Im Geschäftsjahr 2022 bleibt der Gesamtumsatz der Zeitschriftenverlage unter Einbeziehung nicht publizistischer (sonstiger) Geschäftsfelder mit 19,3 Milliarden Euro über alle Gattungen – Publikumspresse, Fachpresse und konfessionelle Presse – fast stabil (2021: 19,4 Mrd. Euro). Entscheidend dafür war das Wachstum der Fachmedien bei Veranstaltungen und Digitalumsätzen. Dort stieg der Umsatz dieser Gattung von 7,99 Mrd. Euro auf 8,33 Mrd. Bei den Publikumstiteln gab es Rückgänge in den Geschäftsbereichen Print-Anzeigenmarkt und Print-Vertrieb von 3,5 Prozent bzw. 4,0 Prozent. Das gute Umsatzwachstum beim digitalen Werbegeschäft (+10%), im Digitalvertrieb (+15%) und bei Paid Content (+12%) konnten dabei die Erlösrückgänge, vor allem aber die massiven Kostensteigerungen nicht ausgleichen.

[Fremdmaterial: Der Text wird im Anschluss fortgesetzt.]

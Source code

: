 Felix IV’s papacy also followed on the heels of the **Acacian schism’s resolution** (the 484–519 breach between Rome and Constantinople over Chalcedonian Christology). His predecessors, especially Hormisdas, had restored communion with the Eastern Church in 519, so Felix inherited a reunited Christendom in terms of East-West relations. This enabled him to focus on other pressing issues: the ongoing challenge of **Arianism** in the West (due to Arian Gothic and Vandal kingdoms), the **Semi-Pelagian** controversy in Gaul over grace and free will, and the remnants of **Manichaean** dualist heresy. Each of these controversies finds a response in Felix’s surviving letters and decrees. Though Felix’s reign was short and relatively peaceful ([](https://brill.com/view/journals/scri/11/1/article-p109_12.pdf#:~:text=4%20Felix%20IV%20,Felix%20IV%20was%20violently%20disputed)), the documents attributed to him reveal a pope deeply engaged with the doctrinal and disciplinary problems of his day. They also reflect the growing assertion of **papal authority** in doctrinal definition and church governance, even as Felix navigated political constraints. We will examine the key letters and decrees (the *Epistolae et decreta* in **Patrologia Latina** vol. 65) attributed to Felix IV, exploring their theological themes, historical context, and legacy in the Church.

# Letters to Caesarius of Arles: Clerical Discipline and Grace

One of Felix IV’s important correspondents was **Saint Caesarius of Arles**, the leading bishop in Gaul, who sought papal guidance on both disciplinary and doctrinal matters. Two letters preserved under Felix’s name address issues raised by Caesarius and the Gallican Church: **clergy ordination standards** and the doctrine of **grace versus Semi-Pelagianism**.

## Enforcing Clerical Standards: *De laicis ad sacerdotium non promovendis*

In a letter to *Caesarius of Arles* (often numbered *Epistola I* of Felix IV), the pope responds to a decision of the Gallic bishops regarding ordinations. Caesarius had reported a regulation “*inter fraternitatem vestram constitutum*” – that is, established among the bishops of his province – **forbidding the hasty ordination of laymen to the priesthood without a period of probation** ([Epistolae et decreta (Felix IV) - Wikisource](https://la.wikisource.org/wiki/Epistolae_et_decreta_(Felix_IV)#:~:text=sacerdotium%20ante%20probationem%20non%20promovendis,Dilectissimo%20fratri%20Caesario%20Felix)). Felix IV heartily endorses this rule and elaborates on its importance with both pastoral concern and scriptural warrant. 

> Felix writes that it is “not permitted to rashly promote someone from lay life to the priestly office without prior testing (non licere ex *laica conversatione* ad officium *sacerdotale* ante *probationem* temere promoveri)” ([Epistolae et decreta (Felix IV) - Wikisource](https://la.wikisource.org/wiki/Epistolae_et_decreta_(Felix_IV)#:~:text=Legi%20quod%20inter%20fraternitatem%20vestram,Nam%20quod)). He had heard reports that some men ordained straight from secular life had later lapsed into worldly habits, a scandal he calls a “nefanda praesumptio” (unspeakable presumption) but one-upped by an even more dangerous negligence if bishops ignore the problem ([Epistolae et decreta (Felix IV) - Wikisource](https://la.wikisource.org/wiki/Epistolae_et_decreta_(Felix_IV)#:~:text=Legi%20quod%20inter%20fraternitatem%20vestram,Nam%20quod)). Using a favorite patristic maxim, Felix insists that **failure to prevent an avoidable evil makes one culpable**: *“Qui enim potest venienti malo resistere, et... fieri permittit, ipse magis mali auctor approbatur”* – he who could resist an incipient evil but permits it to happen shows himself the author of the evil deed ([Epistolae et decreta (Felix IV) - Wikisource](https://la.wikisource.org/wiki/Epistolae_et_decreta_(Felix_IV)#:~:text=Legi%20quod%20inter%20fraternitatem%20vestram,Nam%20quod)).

Zweistelliges Umsatzplus bei den sonstigen Geschäftsfeldern
Die bereits zum fünften Mal von der Schickler Unternehmensberatung im Auftrag des MVFP ermittelten Umsatzerlöse der MVFP-Mitgliedsverlage in den Bereichen Veranstaltungen, Bildung, Software sowie Services, Stellen- und Transaktionsplattformen zeigen, dass die Transformation voranschreitet. So haben sich 2022 die Umsätze in nahezu allen Bereichen der sonstigen Geschäftsfelder erneut erhöht. Insgesamt erwirtschafteten die Verlage mit einem Plus von elf Prozent 4,91 Mrd. Euro nach 4,42 Mrd. Euro in 2021. Den weitaus größten Anteil machten mit 2,40 Mrd. Euro (2021: 2,54 Mrd. Euro) die Transaktionsplattformen aus, also jene Erlöse, die über Kanäle wie E-Commerce, Vergleichsportale und Online-Rubriken-Märkte erzielt wurden. Über den Bereich Bildung wurden Umsätze in Höhe von 263 Mio. (2021: 202 Mio.) Euro, über Veranstaltungen 145 Mio. Euro (2021: 58 Mio. Euro) sowie über Stellen-Plattformen 1.220 Mio. (2021: 853 Mio. Euro) erzielt. Das Geschäftsfeld Software und Services steigerte seinen Umsatz auf 872 Mio. Euro (2021: 771 Mio. Euro). 84 Prozent der an der aktuellen MVFP-Trendumfrage teilnehmenden Medienunternehmen halten eine Förderung auch der Zeitschriften für notwendig, um den Verlagen die Chance auf weitere Investition in die digitale Transformation zu ermöglichen. Nur so könne unter den aktuellen Bedingungen und bei Preissteigerungen, die die Verlage in keiner Weise beeinflussen können, die Finanzierung von Innovation und Transformation der unabhängigen, journalistischen Leistungen von knapp 7.000 gedruckten Zeitschriftentiteln sowie den digitalen Kanälen dieser Marken für die Zukunft sichergestellt werden.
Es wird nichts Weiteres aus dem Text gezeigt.